Stigma and Shame
Bangladesh is one of the few Muslim countries in the world where prostitution is legal for women aged 18 or older and workers are required to hold a certificate stating they are adults, and consent to the work.
The reality is more murky, charities have reported finding girls as young as seven being groomed to sell sex, and warn that trafficking of children for the trade is on the rise.
The police are often accused of being complicit — taking bribes from pimps and brothel owners to provide certification for girls much younger than 18.
Begum was just 12 years old when she began sex work in Daulatdia, where more than 1,200 women and girls cater for up to 5,000 clients a day.
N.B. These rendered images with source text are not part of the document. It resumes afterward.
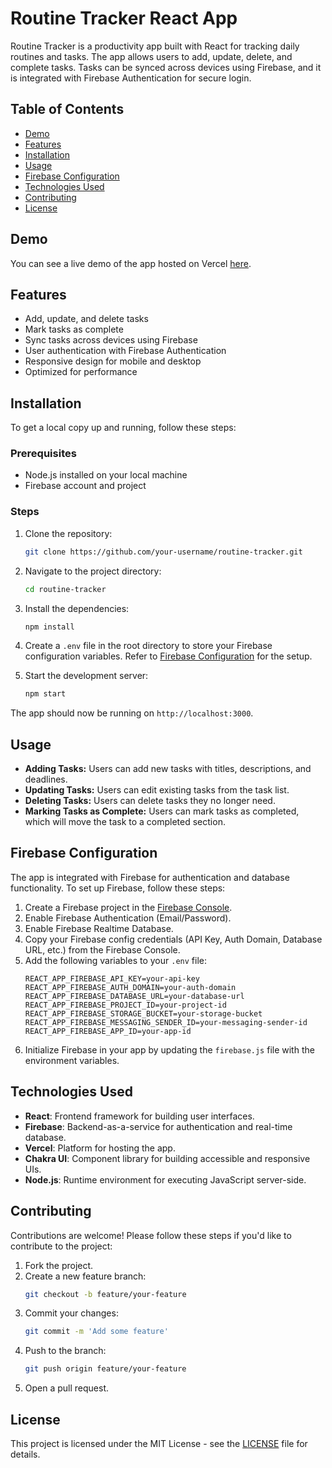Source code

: # Routine Tracker React App

Routine Tracker is a productivity app built with React for tracking daily routines and tasks. The app allows users to add, update, delete, and complete tasks. Tasks can be synced across devices using Firebase, and it is integrated with Firebase Authentication for secure login.

## Table of Contents
- [Demo](#demo)
- [Features](#features)
- [Installation](#installation)
- [Usage](#usage)
- [Firebase Configuration](#firebase-configuration)
- [Technologies Used](#technologies-used)
- [Contributing](#contributing)
- [License](#license)

## Demo
You can see a live demo of the app hosted on Vercel [here](https://instabyhammad.vercel.app).

## Features
- Add, update, and delete tasks
- Mark tasks as complete
- Sync tasks across devices using Firebase
- User authentication with Firebase Authentication
- Responsive design for mobile and desktop
- Optimized for performance

## Installation

To get a local copy up and running, follow these steps:

### Prerequisites

- Node.js installed on your local machine
- Firebase account and project

### Steps

1. Clone the repository:
    ```bash
    git clone https://github.com/your-username/routine-tracker.git
    ```

2. Navigate to the project directory:
    ```bash
    cd routine-tracker
    ```

3. Install the dependencies:
    ```bash
    npm install
    ```

4. Create a `.env` file in the root directory to store your Firebase configuration variables. Refer to [Firebase Configuration](#firebase-configuration) for the setup.

5. Start the development server:
    ```bash
    npm start
    ```

The app should now be running on `http://localhost:3000`.

## Usage

- **Adding Tasks:** Users can add new tasks with titles, descriptions, and deadlines.
- **Updating Tasks:** Users can edit existing tasks from the task list.
- **Deleting Tasks:** Users can delete tasks they no longer need.
- **Marking Tasks as Complete:** Users can mark tasks as completed, which will move the task to a completed section.

## Firebase Configuration

The app is integrated with Firebase for authentication and database functionality. To set up Firebase, follow these steps:

1. Create a Firebase project in the [Firebase Console](https://console.firebase.google.com/).
2. Enable Firebase Authentication (Email/Password).
3. Enable Firebase Realtime Database.
4. Copy your Firebase config credentials (API Key, Auth Domain, Database URL, etc.) from the Firebase Console.
5. Add the following variables to your `.env` file:
    ```env
    REACT_APP_FIREBASE_API_KEY=your-api-key
    REACT_APP_FIREBASE_AUTH_DOMAIN=your-auth-domain
    REACT_APP_FIREBASE_DATABASE_URL=your-database-url
    REACT_APP_FIREBASE_PROJECT_ID=your-project-id
    REACT_APP_FIREBASE_STORAGE_BUCKET=your-storage-bucket
    REACT_APP_FIREBASE_MESSAGING_SENDER_ID=your-messaging-sender-id
    REACT_APP_FIREBASE_APP_ID=your-app-id
    ```
6. Initialize Firebase in your app by updating the `firebase.js` file with the environment variables.

## Technologies Used
- **React**: Frontend framework for building user interfaces.
- **Firebase**: Backend-as-a-service for authentication and real-time database.
- **Vercel**: Platform for hosting the app.
- **Chakra UI**: Component library for building accessible and responsive UIs.
- **Node.js**: Runtime environment for executing JavaScript server-side.

## Contributing

Contributions are welcome! Please follow these steps if you'd like to contribute to the project:

1. Fork the project.
2. Create a new feature branch: 
    ```bash
    git checkout -b feature/your-feature
    ```
3. Commit your changes:
    ```bash
    git commit -m 'Add some feature'
    ```
4. Push to the branch:
    ```bash
    git push origin feature/your-feature
    ```
5. Open a pull request.

## License

This project is licensed under the MIT License - see the [LICENSE](LICENSE) file for details.

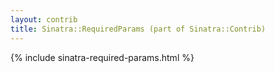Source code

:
 ```yaml
---
layout: contrib
title: Sinatra::RequiredParams (part of Sinatra::Contrib)
---
```


{% include sinatra-required-params.html %}
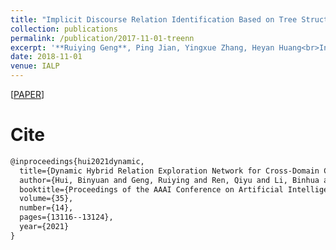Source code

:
 ```yaml
---
title: "Implicit Discourse Relation Identification Based on Tree Structure Neural Network"
collection: publications
permalink: /publication/2017-11-01-treenn
excerpt: '**Ruiying Geng**, Ping Jian, Yingxue Zhang, Heyan Huang<br>In *International Conference on Asian Language Processing(**IALP-2018**)*'
date: 2018-11-01
venue: IALP
---
```


\[[PAPER](https://ojs.aaai.org/index.php/AAAI/article/view/17550)\]


Cite
===

```latex
@inproceedings{hui2021dynamic,
  title={Dynamic Hybrid Relation Exploration Network for Cross-Domain Context-Dependent Semantic Parsing},
  author={Hui, Binyuan and Geng, Ruiying and Ren, Qiyu and Li, Binhua and Li, Yongbin and Sun, Jian and Huang, Fei and Si, Luo and Zhu, Pengfei and Zhu, Xiaodan},
  booktitle={Proceedings of the AAAI Conference on Artificial Intelligence},
  volume={35},
  number={14},
  pages={13116--13124},
  year={2021}
}
```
The site, one of around 12 legal brothels operating in the country, is a series of shacks spread across a warren of alleyways some 100 kilometers (70 miles) west of Dhaka.
Close to a busy road and rail junction, its frequented by both local and long haul drivers and travellers passing through.
The brothel was established a century ago under British colonial rule, but moved to its current location, near a ferry station, after locals torched the old complex in 1988.
The sex workers and hundreds of their children live in concrete and tin shanties on a sandbank of the river Padma — often paying exorbitant rents to unscrupulous landlords.
For those forced into the trade, they can only leave when they’ve paid off inflated and exorbitant ‘debts’ to the pimps and madams that bought them
Even if this is possible, the stigma surrounding sex work means that many feel there is nowhere else to go.